**YOUR TASK**
Find the lines below that contain the string "accuracy". Copy each one.

Collected data

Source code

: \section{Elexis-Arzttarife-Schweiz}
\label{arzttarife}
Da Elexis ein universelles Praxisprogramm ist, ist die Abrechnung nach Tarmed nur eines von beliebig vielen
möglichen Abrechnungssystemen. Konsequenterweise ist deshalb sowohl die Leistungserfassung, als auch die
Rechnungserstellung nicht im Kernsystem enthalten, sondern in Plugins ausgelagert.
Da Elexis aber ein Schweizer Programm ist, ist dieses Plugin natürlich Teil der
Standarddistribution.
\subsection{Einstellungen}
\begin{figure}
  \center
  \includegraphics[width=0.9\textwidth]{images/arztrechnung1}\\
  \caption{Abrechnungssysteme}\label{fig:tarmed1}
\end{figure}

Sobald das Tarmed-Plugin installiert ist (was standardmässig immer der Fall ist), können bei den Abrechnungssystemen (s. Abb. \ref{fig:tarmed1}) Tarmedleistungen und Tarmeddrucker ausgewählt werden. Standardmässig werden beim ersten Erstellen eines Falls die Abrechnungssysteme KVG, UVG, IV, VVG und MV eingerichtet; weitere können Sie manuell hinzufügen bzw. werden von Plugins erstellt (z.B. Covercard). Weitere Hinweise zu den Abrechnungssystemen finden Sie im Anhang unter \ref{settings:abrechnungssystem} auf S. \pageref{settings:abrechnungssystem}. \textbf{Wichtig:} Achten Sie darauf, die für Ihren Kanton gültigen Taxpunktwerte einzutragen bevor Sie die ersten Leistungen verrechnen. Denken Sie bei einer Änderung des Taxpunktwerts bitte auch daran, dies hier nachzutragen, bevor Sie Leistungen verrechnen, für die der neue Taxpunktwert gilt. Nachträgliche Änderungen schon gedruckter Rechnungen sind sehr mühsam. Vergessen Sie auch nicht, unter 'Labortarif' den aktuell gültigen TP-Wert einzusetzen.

---

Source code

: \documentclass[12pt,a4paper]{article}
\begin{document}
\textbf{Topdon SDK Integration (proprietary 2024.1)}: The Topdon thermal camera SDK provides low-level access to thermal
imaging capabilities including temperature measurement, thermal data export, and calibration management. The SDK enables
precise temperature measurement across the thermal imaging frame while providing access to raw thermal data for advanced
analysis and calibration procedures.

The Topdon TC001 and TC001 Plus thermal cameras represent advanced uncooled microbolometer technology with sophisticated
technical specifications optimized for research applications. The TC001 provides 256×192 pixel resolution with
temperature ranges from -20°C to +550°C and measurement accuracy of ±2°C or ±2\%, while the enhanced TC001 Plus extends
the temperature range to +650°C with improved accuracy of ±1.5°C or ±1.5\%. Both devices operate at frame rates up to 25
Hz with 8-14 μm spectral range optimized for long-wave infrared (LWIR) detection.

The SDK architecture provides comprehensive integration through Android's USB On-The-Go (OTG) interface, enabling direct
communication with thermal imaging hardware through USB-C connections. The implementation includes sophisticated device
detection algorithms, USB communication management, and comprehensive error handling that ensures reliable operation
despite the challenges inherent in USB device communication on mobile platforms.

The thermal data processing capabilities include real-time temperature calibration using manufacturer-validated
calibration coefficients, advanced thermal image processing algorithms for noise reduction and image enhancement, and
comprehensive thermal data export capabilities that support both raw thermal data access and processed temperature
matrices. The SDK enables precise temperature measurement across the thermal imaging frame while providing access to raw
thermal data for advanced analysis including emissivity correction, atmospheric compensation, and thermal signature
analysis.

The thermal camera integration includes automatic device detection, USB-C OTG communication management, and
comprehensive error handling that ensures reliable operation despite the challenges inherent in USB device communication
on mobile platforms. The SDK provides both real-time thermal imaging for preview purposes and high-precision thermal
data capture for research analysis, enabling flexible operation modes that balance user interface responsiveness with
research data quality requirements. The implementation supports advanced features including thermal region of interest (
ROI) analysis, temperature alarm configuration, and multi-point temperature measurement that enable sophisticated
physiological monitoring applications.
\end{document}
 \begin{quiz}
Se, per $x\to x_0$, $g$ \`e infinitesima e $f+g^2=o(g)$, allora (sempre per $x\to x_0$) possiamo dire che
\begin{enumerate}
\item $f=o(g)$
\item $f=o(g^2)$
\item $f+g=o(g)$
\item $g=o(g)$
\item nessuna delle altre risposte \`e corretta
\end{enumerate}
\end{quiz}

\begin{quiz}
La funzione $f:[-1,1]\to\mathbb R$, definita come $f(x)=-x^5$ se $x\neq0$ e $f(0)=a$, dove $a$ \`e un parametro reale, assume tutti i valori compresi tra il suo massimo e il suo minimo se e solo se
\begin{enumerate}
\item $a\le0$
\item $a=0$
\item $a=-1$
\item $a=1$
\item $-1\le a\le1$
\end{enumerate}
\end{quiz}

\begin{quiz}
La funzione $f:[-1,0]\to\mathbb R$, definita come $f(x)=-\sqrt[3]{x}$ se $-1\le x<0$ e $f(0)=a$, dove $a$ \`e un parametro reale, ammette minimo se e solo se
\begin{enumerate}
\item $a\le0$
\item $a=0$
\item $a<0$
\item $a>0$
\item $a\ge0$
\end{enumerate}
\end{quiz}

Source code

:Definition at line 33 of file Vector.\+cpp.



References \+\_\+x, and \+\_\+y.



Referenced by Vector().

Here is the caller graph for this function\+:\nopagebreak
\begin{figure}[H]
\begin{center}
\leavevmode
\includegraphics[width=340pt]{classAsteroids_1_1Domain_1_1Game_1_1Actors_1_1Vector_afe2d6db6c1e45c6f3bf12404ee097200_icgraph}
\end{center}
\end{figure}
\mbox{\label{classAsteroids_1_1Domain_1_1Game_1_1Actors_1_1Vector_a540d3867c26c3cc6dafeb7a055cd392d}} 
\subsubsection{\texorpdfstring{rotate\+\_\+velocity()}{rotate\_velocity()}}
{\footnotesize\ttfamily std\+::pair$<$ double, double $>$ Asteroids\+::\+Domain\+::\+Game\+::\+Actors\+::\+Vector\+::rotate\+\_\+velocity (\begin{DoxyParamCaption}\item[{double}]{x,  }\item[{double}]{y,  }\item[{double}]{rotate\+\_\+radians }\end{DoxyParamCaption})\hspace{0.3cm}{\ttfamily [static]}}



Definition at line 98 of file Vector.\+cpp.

==

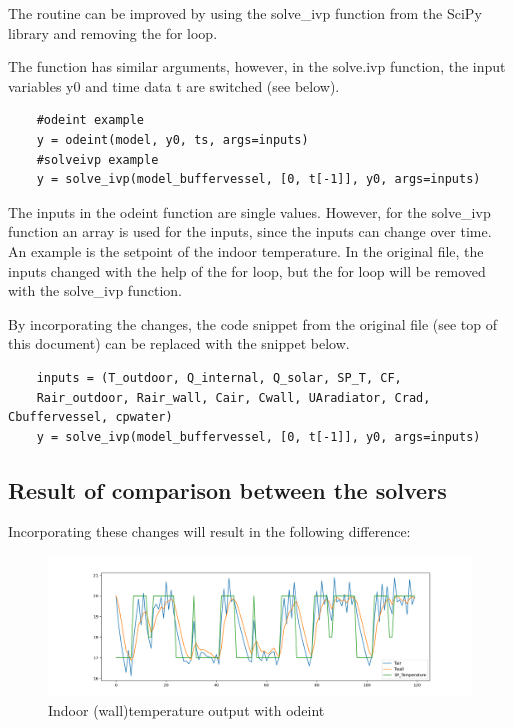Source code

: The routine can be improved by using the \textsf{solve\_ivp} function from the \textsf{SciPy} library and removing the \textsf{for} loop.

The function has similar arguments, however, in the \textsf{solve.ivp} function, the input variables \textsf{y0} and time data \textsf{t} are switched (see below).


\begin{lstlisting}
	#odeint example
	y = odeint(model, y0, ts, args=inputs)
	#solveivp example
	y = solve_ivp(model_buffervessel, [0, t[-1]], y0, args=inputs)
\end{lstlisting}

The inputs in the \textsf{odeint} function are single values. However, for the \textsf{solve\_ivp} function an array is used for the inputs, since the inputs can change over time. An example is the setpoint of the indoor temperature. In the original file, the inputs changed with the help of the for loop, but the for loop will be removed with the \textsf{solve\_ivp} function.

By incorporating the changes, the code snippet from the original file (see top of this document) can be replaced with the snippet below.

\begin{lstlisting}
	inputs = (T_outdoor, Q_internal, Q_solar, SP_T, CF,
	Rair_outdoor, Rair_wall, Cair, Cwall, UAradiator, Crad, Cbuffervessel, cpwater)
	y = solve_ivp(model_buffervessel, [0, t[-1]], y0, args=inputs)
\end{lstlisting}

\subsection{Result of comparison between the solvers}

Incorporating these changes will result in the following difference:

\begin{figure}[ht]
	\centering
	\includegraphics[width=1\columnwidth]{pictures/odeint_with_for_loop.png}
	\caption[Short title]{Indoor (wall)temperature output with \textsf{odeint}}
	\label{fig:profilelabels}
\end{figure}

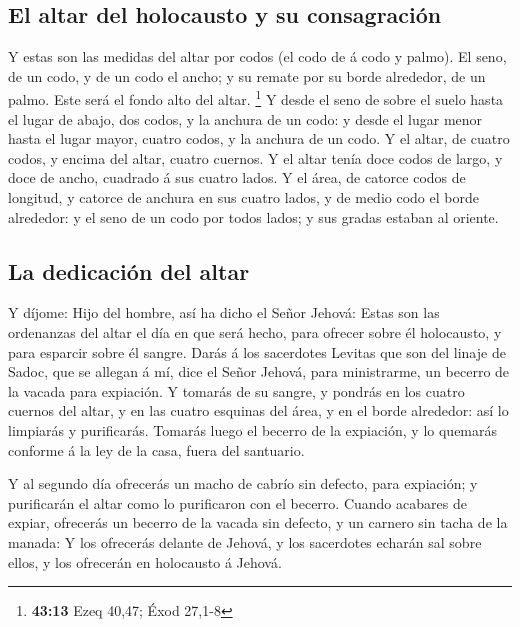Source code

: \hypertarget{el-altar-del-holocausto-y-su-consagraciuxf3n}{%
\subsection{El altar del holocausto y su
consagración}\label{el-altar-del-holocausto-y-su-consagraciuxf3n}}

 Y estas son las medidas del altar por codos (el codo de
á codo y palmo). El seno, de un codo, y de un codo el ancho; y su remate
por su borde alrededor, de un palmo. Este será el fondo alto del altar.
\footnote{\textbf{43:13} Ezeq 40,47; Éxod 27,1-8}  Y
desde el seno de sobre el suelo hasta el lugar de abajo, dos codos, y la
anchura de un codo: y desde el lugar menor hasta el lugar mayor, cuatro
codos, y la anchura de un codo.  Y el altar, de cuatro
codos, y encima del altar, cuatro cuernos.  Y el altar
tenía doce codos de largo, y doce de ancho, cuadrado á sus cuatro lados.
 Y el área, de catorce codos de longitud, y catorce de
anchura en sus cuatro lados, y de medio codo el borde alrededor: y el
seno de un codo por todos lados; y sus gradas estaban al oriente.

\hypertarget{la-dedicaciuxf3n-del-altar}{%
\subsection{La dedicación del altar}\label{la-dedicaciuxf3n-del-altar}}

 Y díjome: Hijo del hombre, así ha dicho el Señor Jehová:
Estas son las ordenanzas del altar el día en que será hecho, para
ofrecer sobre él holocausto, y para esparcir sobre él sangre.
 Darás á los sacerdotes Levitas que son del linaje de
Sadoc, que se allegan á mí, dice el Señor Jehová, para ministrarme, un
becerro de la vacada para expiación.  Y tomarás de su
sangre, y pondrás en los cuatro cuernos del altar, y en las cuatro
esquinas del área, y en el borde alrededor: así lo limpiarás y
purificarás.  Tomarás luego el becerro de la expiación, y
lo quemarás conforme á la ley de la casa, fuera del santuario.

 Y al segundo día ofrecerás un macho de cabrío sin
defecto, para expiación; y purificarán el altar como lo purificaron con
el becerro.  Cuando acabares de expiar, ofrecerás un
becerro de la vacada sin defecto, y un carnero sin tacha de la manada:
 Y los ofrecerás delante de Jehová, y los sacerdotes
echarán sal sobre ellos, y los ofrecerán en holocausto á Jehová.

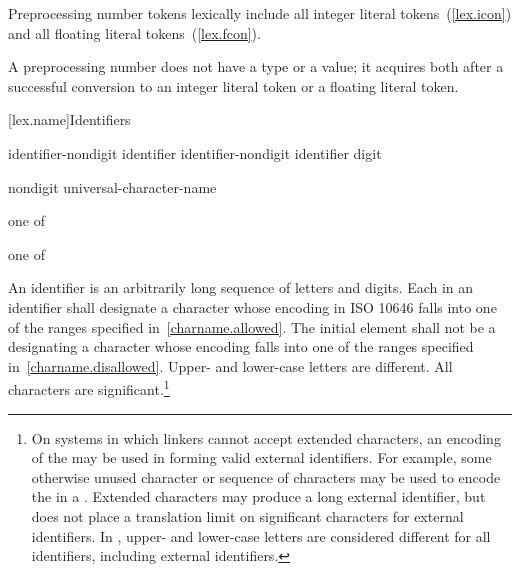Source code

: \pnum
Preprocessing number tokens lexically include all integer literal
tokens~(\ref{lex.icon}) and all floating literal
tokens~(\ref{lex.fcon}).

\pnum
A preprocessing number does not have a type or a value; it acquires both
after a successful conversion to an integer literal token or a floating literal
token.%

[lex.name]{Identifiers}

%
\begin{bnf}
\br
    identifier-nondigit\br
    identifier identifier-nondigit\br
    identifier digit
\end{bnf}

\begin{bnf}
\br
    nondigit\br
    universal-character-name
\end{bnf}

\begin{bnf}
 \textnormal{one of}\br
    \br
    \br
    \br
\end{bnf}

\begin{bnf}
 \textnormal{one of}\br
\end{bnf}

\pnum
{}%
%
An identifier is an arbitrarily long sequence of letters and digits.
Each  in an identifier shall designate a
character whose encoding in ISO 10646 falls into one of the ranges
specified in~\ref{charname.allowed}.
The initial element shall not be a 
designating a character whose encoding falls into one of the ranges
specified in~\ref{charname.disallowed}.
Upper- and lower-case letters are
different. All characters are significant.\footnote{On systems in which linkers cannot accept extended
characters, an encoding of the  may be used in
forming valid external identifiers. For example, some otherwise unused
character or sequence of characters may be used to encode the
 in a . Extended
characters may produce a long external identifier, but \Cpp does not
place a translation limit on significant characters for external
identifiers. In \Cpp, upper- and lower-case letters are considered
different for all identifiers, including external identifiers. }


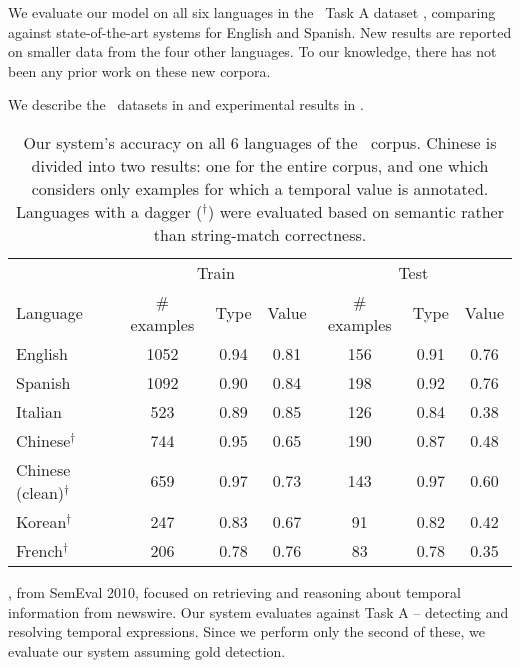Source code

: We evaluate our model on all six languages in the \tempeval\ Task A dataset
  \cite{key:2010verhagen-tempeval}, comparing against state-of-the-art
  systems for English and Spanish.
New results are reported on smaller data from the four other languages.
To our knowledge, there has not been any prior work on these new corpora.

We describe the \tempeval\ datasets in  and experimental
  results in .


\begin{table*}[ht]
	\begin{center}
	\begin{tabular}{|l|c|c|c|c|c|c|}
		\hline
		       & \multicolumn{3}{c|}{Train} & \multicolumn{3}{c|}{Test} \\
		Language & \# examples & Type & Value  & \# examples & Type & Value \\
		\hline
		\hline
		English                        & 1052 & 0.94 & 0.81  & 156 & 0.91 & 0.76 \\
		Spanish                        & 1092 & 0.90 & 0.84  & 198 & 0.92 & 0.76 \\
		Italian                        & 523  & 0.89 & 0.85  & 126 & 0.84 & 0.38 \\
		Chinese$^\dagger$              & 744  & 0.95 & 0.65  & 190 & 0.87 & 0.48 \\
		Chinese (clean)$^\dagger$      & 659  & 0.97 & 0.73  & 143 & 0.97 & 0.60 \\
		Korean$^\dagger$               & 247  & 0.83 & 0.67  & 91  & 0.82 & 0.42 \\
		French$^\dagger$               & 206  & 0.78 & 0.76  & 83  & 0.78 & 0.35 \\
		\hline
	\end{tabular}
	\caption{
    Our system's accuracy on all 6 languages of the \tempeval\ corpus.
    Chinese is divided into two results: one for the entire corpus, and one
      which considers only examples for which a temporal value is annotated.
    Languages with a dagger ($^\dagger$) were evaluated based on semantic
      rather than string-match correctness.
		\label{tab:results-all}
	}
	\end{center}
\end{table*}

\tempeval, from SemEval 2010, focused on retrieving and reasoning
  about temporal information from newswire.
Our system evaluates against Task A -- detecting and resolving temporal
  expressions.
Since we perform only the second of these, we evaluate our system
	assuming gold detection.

**THE ANSWER**
temperature ranges from -20°C to +550°C and measurement accuracy of ±2°C or ±2\%, while the enhanced TC001 Plus extends
the temperature range to +650°C with improved accuracy of ±1.5°C or ±1.5\%. Both devices operate at frame rates up to 25
    Our system's accuracy on all 6 languages of the \tempeval\ corpus.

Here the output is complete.